__Exercise instructions__
Give back all of the data exactly as it appears here.

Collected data
-=-=-

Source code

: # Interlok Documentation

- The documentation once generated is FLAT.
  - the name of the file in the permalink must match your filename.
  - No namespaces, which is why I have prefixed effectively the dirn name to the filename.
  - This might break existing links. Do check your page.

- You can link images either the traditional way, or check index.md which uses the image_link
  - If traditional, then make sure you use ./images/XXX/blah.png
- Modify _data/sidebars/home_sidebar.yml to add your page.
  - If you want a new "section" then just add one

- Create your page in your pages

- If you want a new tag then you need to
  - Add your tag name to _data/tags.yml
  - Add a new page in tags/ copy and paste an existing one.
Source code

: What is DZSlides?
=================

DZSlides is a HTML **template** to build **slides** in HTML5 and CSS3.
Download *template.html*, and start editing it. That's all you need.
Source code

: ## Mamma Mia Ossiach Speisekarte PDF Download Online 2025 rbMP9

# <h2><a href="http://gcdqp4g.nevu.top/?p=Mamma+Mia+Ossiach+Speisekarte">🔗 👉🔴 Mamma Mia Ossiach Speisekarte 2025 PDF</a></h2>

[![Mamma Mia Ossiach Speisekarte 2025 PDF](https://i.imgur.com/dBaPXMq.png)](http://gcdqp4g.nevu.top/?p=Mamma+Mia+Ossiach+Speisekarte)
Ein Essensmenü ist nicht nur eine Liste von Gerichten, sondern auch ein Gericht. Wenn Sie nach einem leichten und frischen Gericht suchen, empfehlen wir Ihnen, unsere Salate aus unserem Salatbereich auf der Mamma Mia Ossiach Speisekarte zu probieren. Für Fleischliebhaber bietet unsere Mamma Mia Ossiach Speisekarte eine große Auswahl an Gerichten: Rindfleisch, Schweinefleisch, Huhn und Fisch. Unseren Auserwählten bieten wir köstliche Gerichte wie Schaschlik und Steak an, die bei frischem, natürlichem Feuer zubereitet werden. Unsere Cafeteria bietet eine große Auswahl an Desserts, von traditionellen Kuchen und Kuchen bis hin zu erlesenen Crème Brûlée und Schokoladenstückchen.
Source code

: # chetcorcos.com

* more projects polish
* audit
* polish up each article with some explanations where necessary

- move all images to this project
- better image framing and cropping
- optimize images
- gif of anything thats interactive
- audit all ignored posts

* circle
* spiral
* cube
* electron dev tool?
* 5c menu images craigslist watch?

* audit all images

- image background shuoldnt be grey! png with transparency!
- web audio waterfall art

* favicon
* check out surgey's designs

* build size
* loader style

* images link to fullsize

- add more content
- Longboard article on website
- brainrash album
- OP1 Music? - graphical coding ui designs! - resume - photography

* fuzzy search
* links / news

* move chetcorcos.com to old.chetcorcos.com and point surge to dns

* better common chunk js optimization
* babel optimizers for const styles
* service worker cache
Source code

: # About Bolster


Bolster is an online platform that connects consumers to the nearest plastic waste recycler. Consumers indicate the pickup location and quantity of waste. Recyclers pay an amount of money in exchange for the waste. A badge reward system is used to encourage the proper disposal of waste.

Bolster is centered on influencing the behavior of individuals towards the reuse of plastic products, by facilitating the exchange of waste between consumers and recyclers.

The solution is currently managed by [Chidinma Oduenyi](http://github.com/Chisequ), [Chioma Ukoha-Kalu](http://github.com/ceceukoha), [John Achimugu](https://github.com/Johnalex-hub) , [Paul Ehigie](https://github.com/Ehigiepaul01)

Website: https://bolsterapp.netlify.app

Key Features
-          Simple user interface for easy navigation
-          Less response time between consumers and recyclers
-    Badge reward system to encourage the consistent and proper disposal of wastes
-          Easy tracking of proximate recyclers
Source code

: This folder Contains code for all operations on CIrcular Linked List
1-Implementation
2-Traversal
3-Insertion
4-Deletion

-=-=-

__Answer__
Source code

: # Interlok Documentation

- The documentation once generated is FLAT.
  - the name of the file in the permalink must match your filename.
  - No namespaces, which is why I have prefixed effectively the dirn name to the filename.
  - This might break existing links. Do check your page.

- You can link images either the traditional way, or check index.md which uses the image_link
  - If traditional, then make sure you use ./images/XXX/blah.png
- Modify _data/sidebars/home_sidebar.yml to add your page.
  - If you want a new "section" then just add one

- Create your page in your pages

- If you want a new tag then you need to
  - Add your tag name to _data/tags.yml
  - Add a new page in tags/ copy and paste an existing one.
Source code

: What is DZSlides?
=================

DZSlides is a HTML **template** to build **slides** in HTML5 and CSS3.
Download *template.html*, and start editing it. That's all you need.
Source code

: ## Mamma Mia Ossiach Speisekarte PDF Download Online 2025 rbMP9

# <h2><a href="http://gcdqp4g.nevu.top/?p=Mamma+Mia+Ossiach+Speisekarte">🔗 👉🔴 Mamma Mia Ossiach Speisekarte 2025 PDF</a></h2>

[![Mamma Mia Ossiach Speisekarte 2025 PDF](https://i.imgur.com/dBaPXMq.png)](http://gcdqp4g.nevu.top/?p=Mamma+Mia+Ossiach+Speisekarte)
Ein Essensmenü ist nicht nur eine Liste von Gerichten, sondern auch ein Gericht. Wenn Sie nach einem leichten und frischen Gericht suchen, empfehlen wir Ihnen, unsere Salate aus unserem Salatbereich auf der Mamma Mia Ossiach Speisekarte zu probieren. Für Fleischliebhaber bietet unsere Mamma Mia Ossiach Speisekarte eine große Auswahl an Gerichten: Rindfleisch, Schweinefleisch, Huhn und Fisch. Unseren Auserwählten bieten wir köstliche Gerichte wie Schaschlik und Steak an, die bei frischem, natürlichem Feuer zubereitet werden. Unsere Cafeteria bietet eine große Auswahl an Desserts, von traditionellen Kuchen und Kuchen bis hin zu erlesenen Crème Brûlée und Schokoladenstückchen.
Source code

: # chetcorcos.com

* more projects polish
* audit
* polish up each article with some explanations where necessary

- move all images to this project
- better image framing and cropping
- optimize images
- gif of anything thats interactive
- audit all ignored posts

* circle
* spiral
* cube
* electron dev tool?
* 5c menu images craigslist watch?

* audit all images

- image background shuoldnt be grey! png with transparency!
- web audio waterfall art

* favicon
* check out surgey's designs

* build size
* loader style

* images link to fullsize

- add more content
- Longboard article on website
- brainrash album
- OP1 Music? - graphical coding ui designs! - resume - photography

* fuzzy search
* links / news

* move chetcorcos.com to old.chetcorcos.com and point surge to dns

* better common chunk js optimization
* babel optimizers for const styles
* service worker cache
Source code

: # About Bolster


Bolster is an online platform that connects consumers to the nearest plastic waste recycler. Consumers indicate the pickup location and quantity of waste. Recyclers pay an amount of money in exchange for the waste. A badge reward system is used to encourage the proper disposal of waste.

Bolster is centered on influencing the behavior of individuals towards the reuse of plastic products, by facilitating the exchange of waste between consumers and recyclers.

The solution is currently managed by [Chidinma Oduenyi](http://github.com/Chisequ), [Chioma Ukoha-Kalu](http://github.com/ceceukoha), [John Achimugu](https://github.com/Johnalex-hub) , [Paul Ehigie](https://github.com/Ehigiepaul01)

Website: https://bolsterapp.netlify.app

Key Features
-          Simple user interface for easy navigation
-          Less response time between consumers and recyclers
-    Badge reward system to encourage the consistent and proper disposal of wastes
-          Easy tracking of proximate recyclers
Source code

: This folder Contains code for all operations on CIrcular Linked List
1-Implementation
2-Traversal
3-Insertion
4-Deletion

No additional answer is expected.